If you work on different types of writing–articles, public relations, fiction, etc.–you should consider including a category code on your invoice. This makes it easier for you to tally up the totals for each category at the end of the year. While you don’t need these totals for taxes, they help you see which categories are making more or less money, so you can plan for the next year.

While an invoice may seem an insignificant thing in your writing life, it’s more important than you  may realize.

Friday, February 5, 2010

Timeliness is Everything

Many beginning writers get frustrated when they get rejections from publishers for their work. While the writing skills of some may be lacking, the reason for the rejection could be one of timing. Many think they can send any article, short story, or book idea in at any time and the publisher will just love it. But it all comes down to timeliness.
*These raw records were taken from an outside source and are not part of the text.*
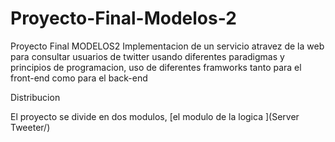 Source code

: # Proyecto-Final-Modelos-2

Proyecto Final MODELOS2 Implementacion de un servicio atravez de la web para consultar usuarios de 
twitter usando diferentes paradigmas y principios de programacion, uso de diferentes framworks tanto para el front-end 
como para el back-end

Distribucion

El proyecto se divide en dos modulos, [el modulo de la logica ](Server Tweeter/)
To market your writing successfully, you have to think like a retailer. Department and discount stores would never think of putting out winter clothes in January. Winter is already here. Instead, they put out their winter collections in October or November, several months ahead of when the clothing might actually be worn. Ads for back-to-school clothing and other items now begin to appear in July, barely a month after most kids have just gotten out of school for summer vacation.

So to get your writing to an editor at the right time, you have to think ahead. Whatever you’re sending out now–except articles to newspapers if you can find any to take them–should  be on topics that will appeal to editors three to six months from now. This works especially well with seasonal subject matter.

However, you may write about subjects that are what I call “evergreens.” These are ones that could appeal to an editor any time of year. Even so, you still have to get things out ahead–at least 2-3 months for short stories and magazine articles, and perhaps a year ahead for a book idea. It’s not what readers are reading now, but what they will read in the future that counts.